The summer detour this year  (the opposite of my previous summer detour because it was completely unplanned and happened all on it’s own), started when I decided to read The Happiness Project by Gretchen Rubin. I’d heard about this book, and the blog that goes with it, and started reading it at the end of June. I’m only a couple of chapters in (more on why coming up), but I highly recommend it.

Gretchen looked at happiness from a writer/researcher point of view and tried out the different themes she discovered in her research. Each month she tested out a different theme centered around making herself happier and then wrote about her experiences. The first theme is Boost Energy and that chapter includes a section on the benefits of reducing clutter in one’s physical space. I decided that I was not continuing on to chapter two without test-driving all her themes myself. I took one look at my home and realized how draining all the clutter was and decided to do something about it.

I told my husband of my plans. I was going to take EVERYTHING out of my study. Then I was going to clean the room top to bottom and move our teenage son into that room, taking ONLY what he wanted out of his old room. Then I was going to take EVERYTHING out of his old room, clean it top to bottom and move our younger son into that bedroom. Then I would take EVERYTHING out of that son’s room, clean it, and turn it into my study. Then I would move the essentials into my new study, purging all that I (and they) no longer needed. I thought this might take about two weeks and told my husband he didn’t have to worry, that I would do all this myself (with the boys’ help).

I’m sure you can imagine the look he gave me, but, being the nice partner he is, and understanding my stubborn independence, he told me it was a good idea and let me run off to get started.

First off, let me say that is was quite obvious I’ve been teaching for almost twenty years when the pile of stuff I moved out of the study filled up the majority of our living room space.
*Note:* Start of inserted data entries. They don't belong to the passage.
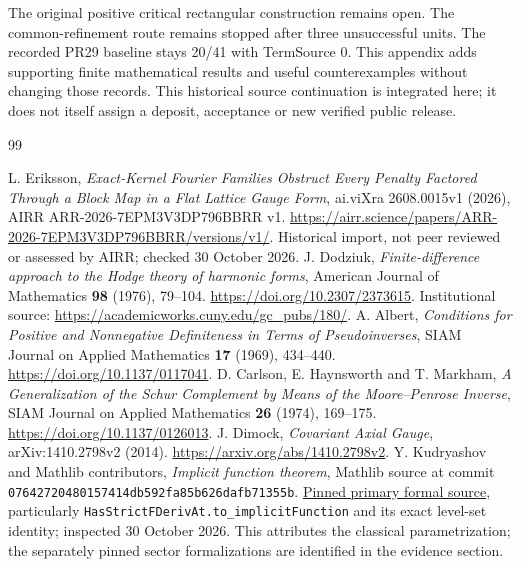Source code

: \documentclass[11pt]{article}
\begin{document}
The original positive critical rectangular construction remains open.
The common-refinement route remains stopped after three unsuccessful units.
The recorded PR29 baseline stays 20/41 with TermSource 0. This appendix adds
supporting finite mathematical results and useful counterexamples without
changing those records. This historical source continuation is integrated here; it does not itself assign a deposit,
acceptance or new verified public release.








\begin{thebibliography}{99}
\small
\raggedright
{} L. Eriksson, \emph{Exact-Kernel Fourier Families Obstruct
Every Penalty Factored Through a Block Map in a Flat Lattice Gauge Form},
ai.viXra 2608.0015v1 (2026), AIRR ARR-2026-7EPM3V3DP796BBRR v1.
\url{https://airr.science/papers/ARR-2026-7EPM3V3DP796BBRR/versions/v1/}.
Historical import, not peer reviewed or assessed by AIRR; checked 30 October 2026.
 J. Dodziuk, \emph{Finite-difference approach to the Hodge
theory of harmonic forms}, American Journal of Mathematics \textbf{98}
(1976), 79--104. \url{https://doi.org/10.2307/2373615}.
Institutional source: \url{https://academicworks.cuny.edu/gc_pubs/180/}.
 A. Albert, \emph{Conditions for Positive and Nonnegative
Definiteness in Terms of Pseudoinverses}, SIAM Journal on Applied Mathematics
\textbf{17} (1969), 434--440. \url{https://doi.org/10.1137/0117041}.
 D. Carlson, E. Haynsworth and T. Markham,
\emph{A Generalization of the Schur Complement by Means of the Moore--Penrose
Inverse}, SIAM Journal on Applied Mathematics \textbf{26} (1974), 169--175.
\url{https://doi.org/10.1137/0126013}.
 J. Dimock, \emph{Covariant Axial Gauge},
arXiv:1410.2798v2 (2014). \url{https://arxiv.org/abs/1410.2798v2}.
 Y. Kudryashov and Mathlib contributors,
\emph{Implicit function theorem}, Mathlib source at commit
\texttt{07642720480157414db592fa85b626dafb71355b}.
\href{https://github.com/leanprover-community/mathlib4/blob/07642720480157414db592fa85b626dafb71355b/Mathlib/Analysis/Calculus/Implicit.lean}{Pinned primary formal source},
particularly \texttt{HasStrictFDerivAt.to\_implicitFunction} and its exact
level-set identity; inspected 30 October 2026. This attributes the classical parametrization; the separately pinned sector formalizations are identified in the evidence section.

\end{thebibliography}
\end{document}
Anyone walking into my home at that time must have suspected I was a hoarder. So much teaching stuff. And sewing stuff. And craft stuff. And art stuff. Ridiculous. But, I didn’t look at the pile too long as I instead shampooed the carpets in the old study, filled a couple of nail holes and moved my ecstatic teen into his new, ‘teenager’ bedroom, taking only the possessions he couldn’t live without from his old bedroom.

I then added to the living room pile by moving everything he didn’t want out of his old bedroom. I love my son, but his room, like many teenagers’ rooms, I’m sure, was disgusting. Once everything was out and cleaned up, I moved my younger son in. Or rather, one day, when his friend was over, I said, in my best enthusiastic-teacher-voice, ‘hey guys, how would you like to set up all the furniture in the new bedroom???!!!’ and they actually went for it. They spent all day happily moving furniture around and, I have to say, did a great job of setting up his new bedroom, taking only what he absolutely needed to keep.

Much to my husband’s growing distress (he hadn’t anticipated the hoarder-style living arrangements), I then removed everything from the younger son’s room. Now, this room was the original nursery all those years ago. Amazingly, there were still things in there from when it was the original nursery all those years ago. Why? I have no idea. I took everything out of that room and let me say that it was a good visual to see all the stuff piled in one place that had NOT been moved back into either bedroom. We are not big consumers, there is no big box store mall here, but we still manage to accumulate a lot of useless stuff. Many lessons for our family in that alone.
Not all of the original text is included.